Juan Tejada

Personal information
- Full name: Juan David Tejada Londono
- Date of birth: January 14, 1997 (age 28)
- Place of birth: Panama City, Panama
- Height: 1.70 m (5 ft 7 in)
- Position: Forward

Team information
- Current team: Colorado Springs Switchbacks
- Number: 27

Youth career
- Chepo
- 2014–2015: IMG Academy

College career
- Years: Team / Apps / (Gls)
- 2015–2018: Eckerd Tritons / 60 / (23)

Senior career*
- Years: Team / Apps / (Gls)
- 2017–2018: Lakeland Tropics / 24 / (12)
- 2019–2022: Tampa Bay Rowdies / 68 / (13)
- 2022–2023: Indy Eleven / 28 / (2)
- 2023–: Colorado Springs Switchbacks / 82 / (11)

International career^{‡}
- Panama U-17
- Panama U-20
- Panama U-23
- 2020–: Panama / 1 / (0)

= Juan Tejada =

Panamanian footballer (born 1997)

Juan David Tejada Londono (born 14 January 1997) is a Panamanian footballer who plays as a forward for Colorado Springs Switchbacks in the USL Championship.

== Career ==

=== Youth and college ===
Tejada played with the youth academy of Chepo F.C. in his native Panama starting from U–15 before moving to the United States on a scholarship to play for IMG Academy in Bradenton, Florida.

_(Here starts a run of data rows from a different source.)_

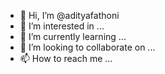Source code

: - 👋 Hi, I’m @adityafathoni
- 👀 I’m interested in ...
- 🌱 I’m currently learning ...
- 💞️ I’m looking to collaborate on ...
- 📫 How to reach me ...

<!---
adityafathoni/adityafathoni is a ✨ special ✨ repository because its `README.md` (this file) appears on your GitHub profile.
You can click the Preview link to take a look at your changes.
--->
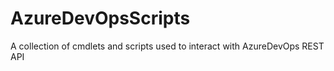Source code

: # AzureDevOpsScripts
A collection of cmdlets and scripts used to interact with AzureDevOps REST API
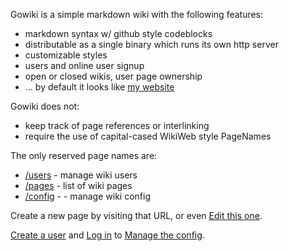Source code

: 
Gowiki is a simple markdown wiki with the following features:

* markdown syntax w/ github style codeblocks
* distributable as a single binary which runs its own http server
* customizable styles
* users and online user signup
* open or closed wikis, user page ownership
* ... by default it looks like [my website](http://jmoiron.net)

Gowiki does not:

* keep track of page references or interlinking
* require the use of capital-cased WikiWeb style PageNames

The only reserved page names are:

* [/users](/users) - manage wiki users
* [/pages](/pages) - list of wiki pages
* [/config](/config) - - manage wiki config

Create a new page by visiting that URL, or even [Edit this one](/pages/edit/).

[Create a user](/users/create) and [Log in](/users/login) to [Manage the config](/config).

After graduating from IMG, Tejada began playing collegiately for the Eckerd Tritons in St. Petersburg, Florida. During his time at Eckerd, Tejada started every game for the Tritons all four years he played there.

==Club ==
===Lakeland Tropics===
Tejada played in the USL PDL in 2017 and 2018, starring as an attacking midfielder or forward for the Lakeland Tropics. In 2018, while playing alongside some of the Tropics' MASL professionals, Tejada led the team in scoring with 7 goals in 11 appearances.

===Tampa Bay Rowdies===
In early 2019, Tejada joined the local Tampa Bay Rowdies as a preseason trialist. He scored in a closed–door friendly against the UCF Knights and impressed coaches and fans alike with his work rate against Major League Soccer's D.C. United before being rewarded with a professional contract on February 20. Tejada added a second preseason tally against the Georgia Southern Eagles and then started for the Rowdies in the opening match of the 2019 USL Championship season. Tejada scored 14 goals in 75 appearances during his time with the Rowdies.

===Indy Eleven===
On July 21, 2022, Tejada was traded by Tampa Bay to Indy Eleven in exchange for midfielder Nicky Law.

===Colorado Springs Switchbacks FC===
On June 14, 2023, Tejada transferred to USL Championship Western Conference club Colorado Springs Switchbacks.

==International==
Tejada played at several junior levels for Panama. He was called up to the senior team in November 2020 for friendlies scheduled to take place in Europe. He subsequently made his debut against the US national team, playing the first half of a 6-2 loss on November 16.